-- Opening Marker --

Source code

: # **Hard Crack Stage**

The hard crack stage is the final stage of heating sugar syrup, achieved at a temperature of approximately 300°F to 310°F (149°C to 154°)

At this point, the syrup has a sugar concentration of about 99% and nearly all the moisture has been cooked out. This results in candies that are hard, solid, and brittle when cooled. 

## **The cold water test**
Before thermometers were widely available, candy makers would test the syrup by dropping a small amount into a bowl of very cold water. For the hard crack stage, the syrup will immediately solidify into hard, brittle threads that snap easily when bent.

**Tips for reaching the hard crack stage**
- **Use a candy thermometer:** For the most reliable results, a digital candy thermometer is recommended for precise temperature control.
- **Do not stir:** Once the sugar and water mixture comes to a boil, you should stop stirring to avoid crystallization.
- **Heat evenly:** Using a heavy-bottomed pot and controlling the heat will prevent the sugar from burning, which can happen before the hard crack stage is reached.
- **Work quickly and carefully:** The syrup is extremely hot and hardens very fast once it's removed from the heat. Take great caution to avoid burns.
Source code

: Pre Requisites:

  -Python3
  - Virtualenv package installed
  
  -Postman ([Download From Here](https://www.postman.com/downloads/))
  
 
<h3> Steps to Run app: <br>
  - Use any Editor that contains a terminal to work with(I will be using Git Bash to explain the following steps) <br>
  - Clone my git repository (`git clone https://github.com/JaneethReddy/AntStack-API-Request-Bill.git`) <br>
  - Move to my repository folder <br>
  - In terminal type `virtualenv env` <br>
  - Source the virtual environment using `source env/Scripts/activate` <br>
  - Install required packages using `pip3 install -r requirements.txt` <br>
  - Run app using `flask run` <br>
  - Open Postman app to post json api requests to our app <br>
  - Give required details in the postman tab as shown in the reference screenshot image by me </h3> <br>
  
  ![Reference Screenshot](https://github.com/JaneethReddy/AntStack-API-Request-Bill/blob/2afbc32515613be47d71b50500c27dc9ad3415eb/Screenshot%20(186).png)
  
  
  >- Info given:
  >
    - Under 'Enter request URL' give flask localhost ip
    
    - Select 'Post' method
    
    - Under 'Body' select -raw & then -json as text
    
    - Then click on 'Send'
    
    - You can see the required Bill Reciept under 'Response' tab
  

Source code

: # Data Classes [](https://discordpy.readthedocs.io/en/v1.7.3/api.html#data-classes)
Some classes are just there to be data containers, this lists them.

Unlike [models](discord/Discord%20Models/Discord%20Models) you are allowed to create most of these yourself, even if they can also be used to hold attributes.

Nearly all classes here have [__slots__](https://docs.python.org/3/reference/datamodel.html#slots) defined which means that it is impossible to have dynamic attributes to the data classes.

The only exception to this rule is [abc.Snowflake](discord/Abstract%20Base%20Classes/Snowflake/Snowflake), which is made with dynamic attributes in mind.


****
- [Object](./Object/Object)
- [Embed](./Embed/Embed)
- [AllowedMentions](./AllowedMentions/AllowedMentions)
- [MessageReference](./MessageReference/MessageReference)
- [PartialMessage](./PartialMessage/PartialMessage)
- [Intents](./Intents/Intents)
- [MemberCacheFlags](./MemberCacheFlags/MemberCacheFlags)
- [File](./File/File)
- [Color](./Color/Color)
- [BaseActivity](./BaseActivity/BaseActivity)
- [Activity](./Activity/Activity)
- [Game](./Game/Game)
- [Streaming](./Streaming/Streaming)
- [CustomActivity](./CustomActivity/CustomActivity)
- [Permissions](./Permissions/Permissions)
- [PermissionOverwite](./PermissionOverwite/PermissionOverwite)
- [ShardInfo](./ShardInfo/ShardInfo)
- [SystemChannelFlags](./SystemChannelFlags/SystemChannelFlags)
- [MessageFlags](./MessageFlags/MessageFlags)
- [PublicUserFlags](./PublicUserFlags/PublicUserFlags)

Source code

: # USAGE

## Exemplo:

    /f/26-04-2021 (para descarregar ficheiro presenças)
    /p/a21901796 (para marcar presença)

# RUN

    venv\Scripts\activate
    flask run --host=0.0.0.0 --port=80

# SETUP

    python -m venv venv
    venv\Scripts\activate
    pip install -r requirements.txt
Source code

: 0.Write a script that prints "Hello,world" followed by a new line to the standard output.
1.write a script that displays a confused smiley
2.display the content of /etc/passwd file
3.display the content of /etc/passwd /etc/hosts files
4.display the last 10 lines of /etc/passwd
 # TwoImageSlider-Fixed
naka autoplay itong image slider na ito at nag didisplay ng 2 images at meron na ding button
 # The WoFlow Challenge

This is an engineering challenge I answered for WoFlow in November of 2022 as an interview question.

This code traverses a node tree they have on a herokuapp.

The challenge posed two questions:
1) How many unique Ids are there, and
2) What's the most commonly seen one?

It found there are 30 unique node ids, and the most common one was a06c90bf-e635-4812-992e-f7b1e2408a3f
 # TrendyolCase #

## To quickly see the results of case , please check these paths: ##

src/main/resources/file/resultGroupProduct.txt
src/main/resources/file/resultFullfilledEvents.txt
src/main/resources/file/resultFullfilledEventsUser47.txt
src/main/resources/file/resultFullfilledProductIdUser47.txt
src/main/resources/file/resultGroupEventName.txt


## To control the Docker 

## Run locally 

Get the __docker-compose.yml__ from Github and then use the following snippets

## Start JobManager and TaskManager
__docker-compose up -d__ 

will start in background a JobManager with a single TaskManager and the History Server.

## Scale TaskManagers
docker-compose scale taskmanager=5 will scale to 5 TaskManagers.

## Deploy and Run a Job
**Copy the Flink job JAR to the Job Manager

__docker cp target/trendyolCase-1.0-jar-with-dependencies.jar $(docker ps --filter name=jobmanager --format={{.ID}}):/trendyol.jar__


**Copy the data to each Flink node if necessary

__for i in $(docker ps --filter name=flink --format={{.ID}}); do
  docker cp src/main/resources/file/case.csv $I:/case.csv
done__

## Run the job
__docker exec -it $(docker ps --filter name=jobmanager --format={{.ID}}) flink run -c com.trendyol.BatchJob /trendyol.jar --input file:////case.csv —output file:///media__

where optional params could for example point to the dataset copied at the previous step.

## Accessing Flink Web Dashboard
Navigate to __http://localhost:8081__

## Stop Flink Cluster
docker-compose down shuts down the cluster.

-- Closing Marker --

§ Work task
Please print, exactly and with nothing else, the lines from the first line of the entries through the line containing "- **Do not stir:** Once".

§ Expected answer
Source code

: # **Hard Crack Stage**

The hard crack stage is the final stage of heating sugar syrup, achieved at a temperature of approximately 300°F to 310°F (149°C to 154°)

At this point, the syrup has a sugar concentration of about 99% and nearly all the moisture has been cooked out. This results in candies that are hard, solid, and brittle when cooled. 

## **The cold water test**
Before thermometers were widely available, candy makers would test the syrup by dropping a small amount into a bowl of very cold water. For the hard crack stage, the syrup will immediately solidify into hard, brittle threads that snap easily when bent.

**Tips for reaching the hard crack stage**
- **Use a candy thermometer:** For the most reliable results, a digital candy thermometer is recommended for precise temperature control.
- **Do not stir:** Once the sugar and water mixture comes to a boil, you should stop stirring to avoid crystallization.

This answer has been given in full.